ID :
97627
Thu, 12/31/2009 - 21:18
Auther :

(2nd LD) KB Financial's new head resigns


(ATTN: RECASTS headline; UPDATES with more details throughout)
SEOUL, Dec. 31 (Yonhap) -- The newly nominated chief of KB Financial Group Inc.
expressed on Thursday his intent to step down amid the financial regulator's
intense scrutiny into alleged wrongdoings by the group's outside directors.
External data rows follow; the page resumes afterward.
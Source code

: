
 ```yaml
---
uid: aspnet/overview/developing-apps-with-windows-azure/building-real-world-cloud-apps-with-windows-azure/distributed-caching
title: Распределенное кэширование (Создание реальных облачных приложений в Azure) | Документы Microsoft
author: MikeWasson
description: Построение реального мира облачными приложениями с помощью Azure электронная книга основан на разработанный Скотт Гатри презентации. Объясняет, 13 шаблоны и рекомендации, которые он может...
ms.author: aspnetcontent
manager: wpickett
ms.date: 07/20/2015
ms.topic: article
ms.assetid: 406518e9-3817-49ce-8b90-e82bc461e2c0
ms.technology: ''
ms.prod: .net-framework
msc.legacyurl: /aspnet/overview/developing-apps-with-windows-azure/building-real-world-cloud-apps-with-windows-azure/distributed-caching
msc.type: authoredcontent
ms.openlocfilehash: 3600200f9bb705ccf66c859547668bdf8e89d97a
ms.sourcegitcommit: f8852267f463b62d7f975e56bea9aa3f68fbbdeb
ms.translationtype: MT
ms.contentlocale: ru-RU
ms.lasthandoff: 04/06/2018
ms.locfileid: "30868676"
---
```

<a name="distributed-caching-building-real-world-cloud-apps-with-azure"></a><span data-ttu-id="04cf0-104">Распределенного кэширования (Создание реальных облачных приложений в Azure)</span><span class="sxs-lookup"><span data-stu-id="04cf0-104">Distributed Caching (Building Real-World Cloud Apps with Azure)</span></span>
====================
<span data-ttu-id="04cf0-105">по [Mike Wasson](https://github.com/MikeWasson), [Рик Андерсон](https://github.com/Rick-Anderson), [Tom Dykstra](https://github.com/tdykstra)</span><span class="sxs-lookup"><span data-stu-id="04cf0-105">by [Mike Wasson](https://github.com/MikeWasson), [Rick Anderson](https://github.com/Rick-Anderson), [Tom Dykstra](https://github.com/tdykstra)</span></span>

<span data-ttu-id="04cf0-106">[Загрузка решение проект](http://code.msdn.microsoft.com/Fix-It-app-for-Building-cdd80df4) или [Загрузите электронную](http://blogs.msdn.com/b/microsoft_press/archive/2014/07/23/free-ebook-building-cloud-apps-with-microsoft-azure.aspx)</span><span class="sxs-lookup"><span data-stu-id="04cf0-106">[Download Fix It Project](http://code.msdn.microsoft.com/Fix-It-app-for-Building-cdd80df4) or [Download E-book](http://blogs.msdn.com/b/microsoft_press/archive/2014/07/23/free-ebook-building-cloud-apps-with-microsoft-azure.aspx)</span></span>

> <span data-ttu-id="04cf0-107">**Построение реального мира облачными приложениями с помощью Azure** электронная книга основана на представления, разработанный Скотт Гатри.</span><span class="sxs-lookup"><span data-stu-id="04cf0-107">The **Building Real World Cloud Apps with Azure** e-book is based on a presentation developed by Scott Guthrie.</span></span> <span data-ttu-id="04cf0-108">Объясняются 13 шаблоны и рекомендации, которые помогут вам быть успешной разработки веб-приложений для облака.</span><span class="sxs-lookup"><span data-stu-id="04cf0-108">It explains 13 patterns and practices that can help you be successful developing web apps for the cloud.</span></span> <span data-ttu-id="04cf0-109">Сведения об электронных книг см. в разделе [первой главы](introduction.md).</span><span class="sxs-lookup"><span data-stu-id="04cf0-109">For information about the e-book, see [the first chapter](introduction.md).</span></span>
Kang Chung-won, president of the group's banking unit, Kookmin Bank, was
nominated Dec. 3 to lead South Korea's top financial services company. Final
approval for the chairman was supposed to be made at a shareholders' meeting Jan.
7.
But the board of directors decided later Thursday in an emergency meeting to
cancel the scheduled shareholders' meeting as Kang, 58, expressed his intent to
resign, the group said.
"I decided to resign from the chairmanship, as keeping the post would not serve
the interest of KB Financial, shareholders and customers," Kang said in a
statement. But he will maintain his job as president of Kookmin Bank.
The resignation comes amid rising controversy that the government is trying to
exert influence on an internal decision of a private company that seems to be at
odds with the financial regulator.
The Financial Supervisory Service (FSS) conducted a probe into alleged
wrongdoings by the group's outside directors, who have wielded decisive influence
on the process of picking the group's chairman. The board consists of nine
outside directors and two inside members.
The financial regulator, which has prepared to overhaul the outside director
system of the nation's banks, asked KB Financial to postpone the selection of its
new chairman, but the group pushed through with the nomination.
Adding to the controversy, the FSS launched a preliminary probe into alleged
influence-peddling by the group's outside directors and suspects one member of
exerting influence on the group's decision to sign a tech supplier contract.
Kang was nominated to lead the group two months after Hwang Young-key stepped
down when the financial watchdog punished him for inflicting investment losses
worth of 1.62 trillion won (US$1.39 billion) on Woori Bank. Hwang headed the
state-owned bank and its parent in 2005 and 2007.
The process of selecting a new head had been marred by a controversy over fairness.
Two other candidates -- Lee Chol-hwi, chief executive of the state-run debt
clearer Korea Asset Management Corp., and Kim Byung-ki, former head of the
Samsung Economic Research Institute -- withdrew their bids, saying that outside
directors had already decided to pick Kang.